SUPPLIED MATERIAL section start

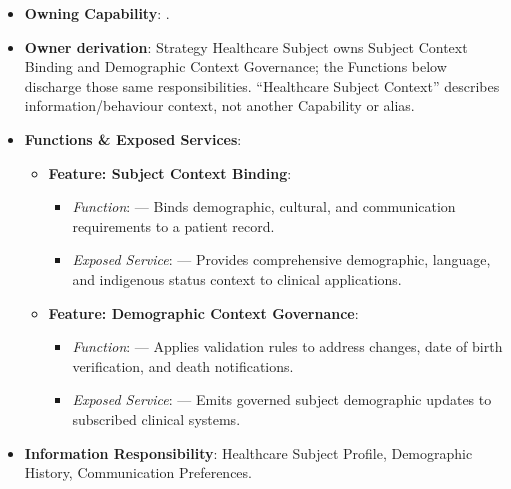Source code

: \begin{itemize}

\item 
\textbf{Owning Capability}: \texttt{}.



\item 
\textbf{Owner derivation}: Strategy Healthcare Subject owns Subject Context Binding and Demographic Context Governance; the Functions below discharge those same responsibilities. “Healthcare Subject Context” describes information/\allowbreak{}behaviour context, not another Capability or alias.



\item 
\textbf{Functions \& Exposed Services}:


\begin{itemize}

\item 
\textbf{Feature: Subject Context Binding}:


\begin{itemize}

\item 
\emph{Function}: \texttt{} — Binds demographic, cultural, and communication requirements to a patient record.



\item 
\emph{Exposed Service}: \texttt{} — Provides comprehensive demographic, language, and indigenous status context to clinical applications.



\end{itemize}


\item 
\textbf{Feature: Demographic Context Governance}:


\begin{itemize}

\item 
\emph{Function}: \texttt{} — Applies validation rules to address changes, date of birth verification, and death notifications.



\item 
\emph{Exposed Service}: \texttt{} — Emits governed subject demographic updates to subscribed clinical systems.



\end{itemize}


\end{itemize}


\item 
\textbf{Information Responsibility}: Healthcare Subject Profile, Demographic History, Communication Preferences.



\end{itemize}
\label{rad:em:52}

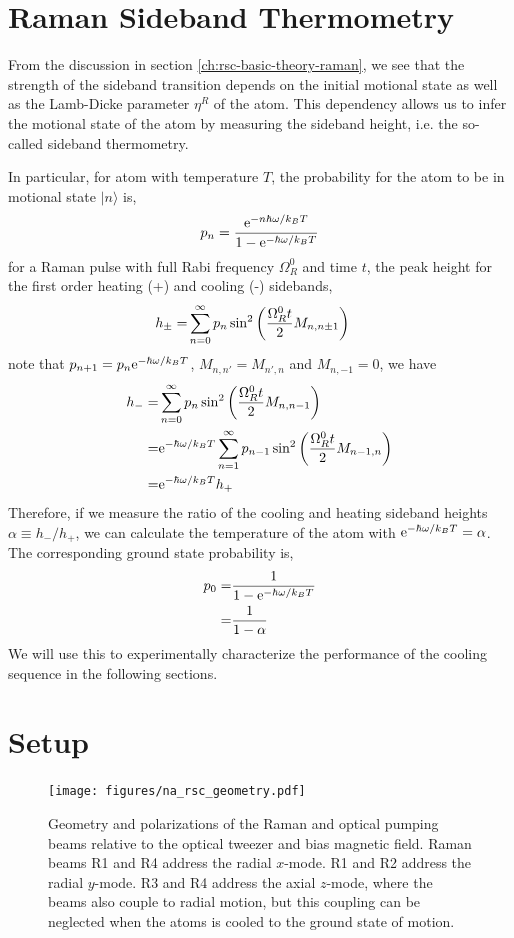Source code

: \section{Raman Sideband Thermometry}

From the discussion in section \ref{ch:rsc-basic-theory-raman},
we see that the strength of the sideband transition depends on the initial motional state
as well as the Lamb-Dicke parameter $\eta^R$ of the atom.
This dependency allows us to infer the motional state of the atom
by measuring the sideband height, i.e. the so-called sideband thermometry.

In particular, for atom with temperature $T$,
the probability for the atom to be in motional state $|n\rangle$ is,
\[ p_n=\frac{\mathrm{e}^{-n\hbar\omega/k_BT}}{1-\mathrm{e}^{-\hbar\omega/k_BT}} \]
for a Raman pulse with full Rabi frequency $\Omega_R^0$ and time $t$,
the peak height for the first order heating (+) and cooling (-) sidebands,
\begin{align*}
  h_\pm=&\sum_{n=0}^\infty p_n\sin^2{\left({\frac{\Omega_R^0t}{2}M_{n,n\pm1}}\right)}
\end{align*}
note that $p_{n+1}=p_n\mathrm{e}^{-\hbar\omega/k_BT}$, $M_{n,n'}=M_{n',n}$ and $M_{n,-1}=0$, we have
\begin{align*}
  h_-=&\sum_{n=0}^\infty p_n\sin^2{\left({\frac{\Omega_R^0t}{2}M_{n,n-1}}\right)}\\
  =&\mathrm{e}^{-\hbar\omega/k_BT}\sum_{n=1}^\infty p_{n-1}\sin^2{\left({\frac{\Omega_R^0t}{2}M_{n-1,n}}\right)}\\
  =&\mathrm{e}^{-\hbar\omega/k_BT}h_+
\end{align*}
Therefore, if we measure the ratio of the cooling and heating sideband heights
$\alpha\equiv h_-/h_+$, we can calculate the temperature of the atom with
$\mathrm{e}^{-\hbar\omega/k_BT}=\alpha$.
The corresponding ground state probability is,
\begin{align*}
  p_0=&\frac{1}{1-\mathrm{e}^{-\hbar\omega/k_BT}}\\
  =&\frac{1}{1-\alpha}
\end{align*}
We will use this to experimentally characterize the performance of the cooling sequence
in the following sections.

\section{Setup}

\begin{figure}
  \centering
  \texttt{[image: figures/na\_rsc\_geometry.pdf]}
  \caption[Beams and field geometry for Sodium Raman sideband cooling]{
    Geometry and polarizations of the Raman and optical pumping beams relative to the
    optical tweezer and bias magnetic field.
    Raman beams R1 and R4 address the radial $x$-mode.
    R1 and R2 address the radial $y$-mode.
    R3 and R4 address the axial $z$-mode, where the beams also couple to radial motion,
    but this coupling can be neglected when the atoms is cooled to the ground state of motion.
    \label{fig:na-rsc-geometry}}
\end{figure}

SUPPLIED MATERIAL section end
SUPPLIED MATERIAL section start

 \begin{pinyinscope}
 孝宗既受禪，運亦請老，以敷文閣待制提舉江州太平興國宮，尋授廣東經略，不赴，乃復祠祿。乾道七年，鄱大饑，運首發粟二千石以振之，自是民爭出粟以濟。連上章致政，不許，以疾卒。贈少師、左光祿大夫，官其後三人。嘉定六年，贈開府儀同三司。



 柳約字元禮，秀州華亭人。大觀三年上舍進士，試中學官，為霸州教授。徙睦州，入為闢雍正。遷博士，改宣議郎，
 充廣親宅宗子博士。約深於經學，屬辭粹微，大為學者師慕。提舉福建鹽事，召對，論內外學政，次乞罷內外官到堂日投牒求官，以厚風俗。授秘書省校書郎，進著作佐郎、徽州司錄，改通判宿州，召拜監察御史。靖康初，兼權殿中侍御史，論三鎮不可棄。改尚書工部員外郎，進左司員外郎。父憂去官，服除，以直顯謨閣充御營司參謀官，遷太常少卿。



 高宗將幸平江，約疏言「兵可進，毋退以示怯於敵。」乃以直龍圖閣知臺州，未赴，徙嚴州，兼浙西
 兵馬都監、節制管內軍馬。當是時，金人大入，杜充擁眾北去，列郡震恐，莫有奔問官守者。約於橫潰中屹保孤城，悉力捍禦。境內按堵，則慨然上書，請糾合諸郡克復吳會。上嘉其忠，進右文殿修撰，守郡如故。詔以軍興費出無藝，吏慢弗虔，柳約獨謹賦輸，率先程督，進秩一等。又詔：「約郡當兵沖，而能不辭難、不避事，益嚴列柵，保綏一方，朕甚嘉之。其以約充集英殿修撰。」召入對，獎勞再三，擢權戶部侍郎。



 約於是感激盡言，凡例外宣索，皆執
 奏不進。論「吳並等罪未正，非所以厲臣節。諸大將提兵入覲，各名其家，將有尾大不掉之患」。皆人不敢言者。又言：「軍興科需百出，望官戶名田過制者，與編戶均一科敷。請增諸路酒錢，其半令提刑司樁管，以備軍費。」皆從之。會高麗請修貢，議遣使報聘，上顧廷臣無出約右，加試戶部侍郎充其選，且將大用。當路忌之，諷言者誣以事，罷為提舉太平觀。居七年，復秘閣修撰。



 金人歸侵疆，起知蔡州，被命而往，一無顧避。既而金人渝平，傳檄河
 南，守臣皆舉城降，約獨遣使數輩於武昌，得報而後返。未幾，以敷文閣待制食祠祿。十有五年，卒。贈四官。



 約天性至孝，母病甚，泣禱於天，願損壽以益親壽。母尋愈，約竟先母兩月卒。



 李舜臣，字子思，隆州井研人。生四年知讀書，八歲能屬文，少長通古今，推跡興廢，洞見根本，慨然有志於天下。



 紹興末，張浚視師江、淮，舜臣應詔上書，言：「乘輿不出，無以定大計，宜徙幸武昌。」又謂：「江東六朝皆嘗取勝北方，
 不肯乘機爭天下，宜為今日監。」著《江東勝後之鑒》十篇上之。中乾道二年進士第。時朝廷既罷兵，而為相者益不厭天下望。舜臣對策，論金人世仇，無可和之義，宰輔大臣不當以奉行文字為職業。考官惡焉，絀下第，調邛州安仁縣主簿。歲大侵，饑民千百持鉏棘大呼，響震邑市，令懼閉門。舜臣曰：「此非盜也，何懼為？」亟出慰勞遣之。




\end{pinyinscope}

SUPPLIED MATERIAL section end

## PROMPT
Search the material for the string "ground" and return each line that has it.

## RESULT
The corresponding ground state probability is,
    but this coupling can be neglected when the atoms is cooled to the ground state of motion.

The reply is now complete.